### Work instructions
Locate, in the data below, the line that contains "## Deploy by Image" and the line that contains "system boot template."; reproduce exactly those two lines and every line between them, nothing more.

### Material provided
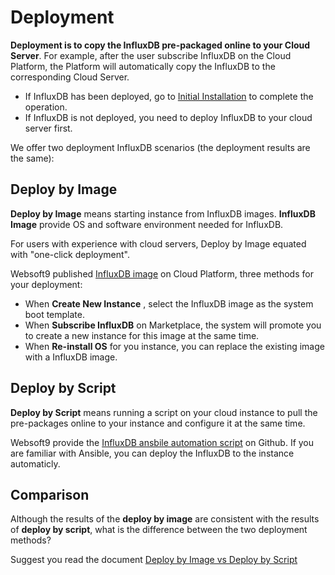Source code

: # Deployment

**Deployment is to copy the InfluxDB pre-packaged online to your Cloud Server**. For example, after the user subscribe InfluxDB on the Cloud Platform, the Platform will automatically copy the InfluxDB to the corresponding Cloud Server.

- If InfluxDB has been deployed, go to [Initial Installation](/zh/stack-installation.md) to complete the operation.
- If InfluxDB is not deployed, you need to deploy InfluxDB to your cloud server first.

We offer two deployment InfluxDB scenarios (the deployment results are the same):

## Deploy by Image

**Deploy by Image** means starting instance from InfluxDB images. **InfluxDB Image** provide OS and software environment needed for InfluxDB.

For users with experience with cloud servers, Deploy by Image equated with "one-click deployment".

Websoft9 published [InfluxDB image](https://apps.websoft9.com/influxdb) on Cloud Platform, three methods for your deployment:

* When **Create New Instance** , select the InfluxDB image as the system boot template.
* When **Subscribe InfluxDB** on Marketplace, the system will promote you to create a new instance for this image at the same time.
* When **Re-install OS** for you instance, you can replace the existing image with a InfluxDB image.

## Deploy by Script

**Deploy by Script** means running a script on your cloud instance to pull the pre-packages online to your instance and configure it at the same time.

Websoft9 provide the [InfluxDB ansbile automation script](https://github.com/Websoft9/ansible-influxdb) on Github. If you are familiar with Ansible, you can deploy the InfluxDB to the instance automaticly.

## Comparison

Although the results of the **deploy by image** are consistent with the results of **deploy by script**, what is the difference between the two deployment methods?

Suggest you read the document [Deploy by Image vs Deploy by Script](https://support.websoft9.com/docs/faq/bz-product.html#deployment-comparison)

### Solution to this task
## Deploy by Image

**Deploy by Image** means starting instance from InfluxDB images. **InfluxDB Image** provide OS and software environment needed for InfluxDB.

For users with experience with cloud servers, Deploy by Image equated with "one-click deployment".

Websoft9 published [InfluxDB image](https://apps.websoft9.com/influxdb) on Cloud Platform, three methods for your deployment:

* When **Create New Instance** , select the InfluxDB image as the system boot template.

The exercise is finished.